# The Hardest Unsolved Math Problem In The World

Singling out one math problem and proclaiming it harder than all others is kind of like raising multiple children — each is difficult in its own way. But we can at least narrow it down to six and simplify from there.

Our list of six is provided by the Clay Mathematics Institute, which announced "The Millennium Problems" in the year 2000.

The Millennium Problems were seven of the hardest unsolved math problems in the world, paired with a prize. Solve one and win a million bucks. If only Dr. Evil had a degree in math.

So far, only one of these eggs has been cracked, the Poincaré Conjecture, which was proven by Grigori Perelman in 2002 after standing unproven for 98 years. According to Medium, after four years of checking his work, The Clay Institute was ready to award him his prize, and so was the International Congress of the International Mathematical Union, which offered him the Fields medal — basically the Nobel Prize of mathematics.

## Solving the hardest problem in the world for free

Poised for international fame and fortune, Perelman did what any true hero would do and turned them both down. His reasoning? "I'm not interested in money or fame. I don't want to be on display like an animal in a zoo. I'm not a hero of mathematics. I'm not even that successful; that is why I don't want to have everybody looking at me."

Fair enough, dude.

And then there were six, most of which have remained uncracked between 50 and 100 years, like Larry King's spine. Combined they might make for a decent album track list for a cerebral rapper: There's the P vs. NP Problem, the Riemann Hypothesis and the Yang–Mills and Mass Gap, along with the Navier–Stokes Equation, the Hodge Conjecture Birch and finally the Swinnerton-Dyer Conjecture.

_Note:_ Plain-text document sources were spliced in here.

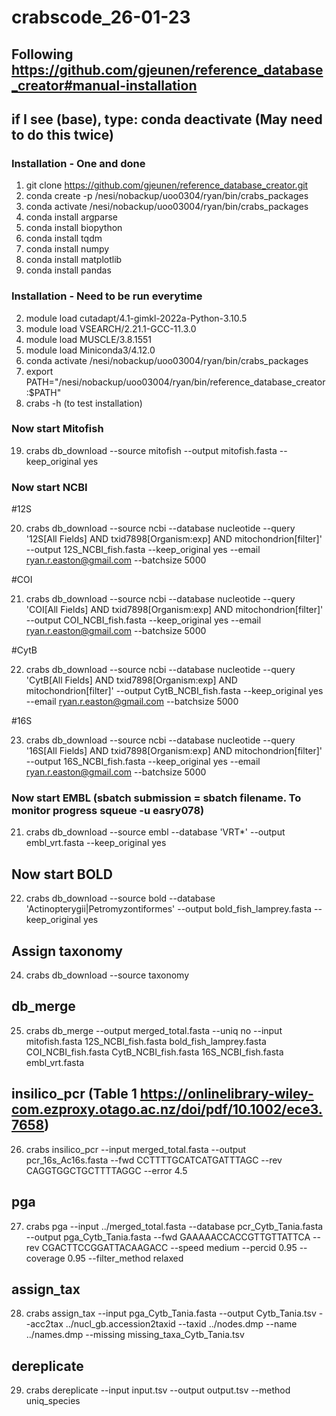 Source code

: # crabscode_26-01-23
## Following https://github.com/gjeunen/reference_database_creator#manual-installation
## if I see (base), type: conda deactivate (May need to do this twice)
### Installation - One and done

1) git clone https://github.com/gjeunen/reference_database_creator.git
6) conda create -p /nesi/nobackup/uoo0304/ryan/bin/crabs_packages
7) conda activate /nesi/nobackup/uoo03004/ryan/bin/crabs_packages
8) conda install argparse
9) conda install biopython
10) conda install tqdm
11) conda install numpy
12) conda install matplotlib
13) conda install pandas

### Installation - Need to be run everytime

2) module load cutadapt/4.1-gimkl-2022a-Python-3.10.5
3) module load VSEARCH/2.21.1-GCC-11.3.0
4) module load MUSCLE/3.8.1551
5) module load Miniconda3/4.12.0
15) conda activate /nesi/nobackup/uoo03004/ryan/bin/crabs_packages
17) export PATH="/nesi/nobackup/uoo03004/ryan/bin/reference_database_creator:$PATH"
18) crabs -h (to test installation)

### Now start Mitofish

19) crabs db_download --source mitofish --output mitofish.fasta --keep_original yes

### Now start NCBI
#12S

20) crabs db_download --source ncbi --database nucleotide --query '12S[All Fields] AND txid7898[Organism:exp] AND mitochondrion[filter]' --output 12S_NCBI_fish.fasta --keep_original yes --email ryan.r.easton@gmail.com --batchsize 5000

#COI 

21) crabs db_download --source ncbi --database nucleotide --query 'COI[All Fields] AND txid7898[Organism:exp] AND mitochondrion[filter]' --output COI_NCBI_fish.fasta --keep_original yes --email ryan.r.easton@gmail.com --batchsize 5000

#CytB

22) crabs db_download --source ncbi --database nucleotide --query 'CytB[All Fields] AND txid7898[Organism:exp] AND mitochondrion[filter]' --output CytB_NCBI_fish.fasta --keep_original yes --email ryan.r.easton@gmail.com --batchsize 5000

#16S

23) crabs db_download --source ncbi --database nucleotide --query '16S[All Fields] AND txid7898[Organism:exp] AND mitochondrion[filter]' --output 16S_NCBI_fish.fasta --keep_original yes --email ryan.r.easton@gmail.com --batchsize 5000

### Now start EMBL (sbatch submission = sbatch filename. To monitor progress squeue -u easry078)

21) crabs db_download --source embl --database 'VRT*' --output embl_vrt.fasta --keep_original yes

## Now start BOLD 

22)  crabs db_download --source bold --database 'Actinopterygii|Petromyzontiformes' --output bold_fish_lamprey.fasta --keep_original yes

## Assign taxonomy

24) crabs db_download --source taxonomy

## db_merge

25) crabs db_merge --output merged_total.fasta --uniq no --input mitofish.fasta 12S_NCBI_fish.fasta bold_fish_lamprey.fasta COI_NCBI_fish.fasta CytB_NCBI_fish.fasta 16S_NCBI_fish.fasta embl_vrt.fasta

## insilico_pcr (Table 1 https://onlinelibrary-wiley-com.ezproxy.otago.ac.nz/doi/pdf/10.1002/ece3.7658)

26) crabs insilico_pcr --input merged_total.fasta --output pcr_16s_Ac16s.fasta --fwd CCTTTTGCATCATGATTTAGC --rev CAGGTGGCTGCTTTTAGGC --error 4.5

## pga

27) crabs pga --input ../merged_total.fasta --database pcr_Cytb_Tania.fasta --output pga_Cytb_Tania.fasta --fwd GAAAAACCACCGTTGTTATTCA --rev CGACTTCCGGATTACAAGACC --speed medium --percid 0.95 --coverage 0.95 --filter_method relaxed

## assign_tax

28) crabs assign_tax --input pga_Cytb_Tania.fasta --output Cytb_Tania.tsv --acc2tax ../nucl_gb.accession2taxid --taxid ../nodes.dmp --name ../names.dmp --missing missing_taxa_Cytb_Tania.tsv

## dereplicate

29) crabs dereplicate --input input.tsv --output output.tsv --method uniq_species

While each problem (child) is loved equally in terms of difficulty, Navier-Stokes, which has to do with "equations that describe how water flows along a pipe," according to NPR, has been around since the 1800's, making it the longest standing problem on the list. As far as objective measurements go, that's about as close as you'll get. So if you're a genius with an eye for prestige, start there!